C'est pourquoi le Collège médical réclame depuis longtemps un fonds d'indemnisation pour ce genre de cas, ce qui existe déjà en France et en Belgique.
"Les personnes qui ont un dommage à cause d'un aléa thérapeutique souffrent souvent beaucoup aux niveaux psychologique et financier. Le grand public pourrait en partie compenser cela financièrement par le biais d'un fonds." Ce serait une solution équitable pour tous les patients concernés.

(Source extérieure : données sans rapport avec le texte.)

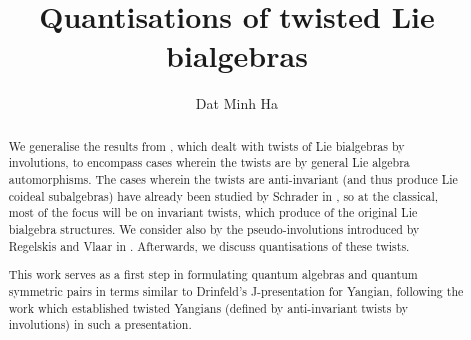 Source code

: 

\setcounter{section}{-1}





	\title{Quantisations of twisted Lie bialgebras}
	
	\author{Dat Minh Ha}
	\maketitle
	
	\begin{abstract}
	    We generalise the results from \cite{belliard_crampe_coideal_subalgebras_from_twisted_manin_triples}, which dealt with twists of Lie bialgebras by involutions, to encompass cases wherein the twists are by general Lie algebra automorphisms. The cases wherein the twists are anti-invariant (and thus produce Lie coideal subalgebras) have already been studied by Schrader in \cite{schrader_integrable_systems_from_classical_reflection_equations}, so at the classical, most of the focus will be on invariant twists, which produce  of the original Lie bialgebra structures. We consider also  by the pseudo-involutions introduced by Regelskis and Vlaar in \cite{regelskis_vlaar_kac_moody_pseudo_symmetric_pairs}. Afterwards, we discuss quantisations of these twists.
        
        This work serves as a first step in formulating quantum algebras and quantum symmetric pairs in terms similar to Drinfeld's J-presentation for Yangian, following the work \cite{belliard_regelskis_J_presentation_for_twisted_yangians} which established twisted Yangians (defined by anti-invariant twists by involutions) in such a presentation.
	\end{abstract}
	
	{
      \hypersetup{} 
      \tableofcontents %
    }

    \listoftodos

"C'est juste vis-à-vis du médecin à qui il peut arriver quelque chose, le médecin va toujours souffrir s'il voit qu'il a causé du tort à un patient."
QUE FAIRE?
Si vous aussi vous pensez être victime d'une erreur médicale, plusieurs options s'offrent à vous. Le Médiateur Santé peut intervenir entre le patient et le professionnel de santé mais fonctionne aussi comme centre d'information. Il pourra trouver les contacts nécessaires comme la commission des plaintes dans les hôpitaux. Une plainte peut également être introduite auprès du Collège médical ou du Conseil Supérieur de Certaines Professions de Santé. Si une médiation n'aboutit pas, on peut toujours porter plainte contre la personne concernée, selon la gravité des faits, au pénal ou au civil.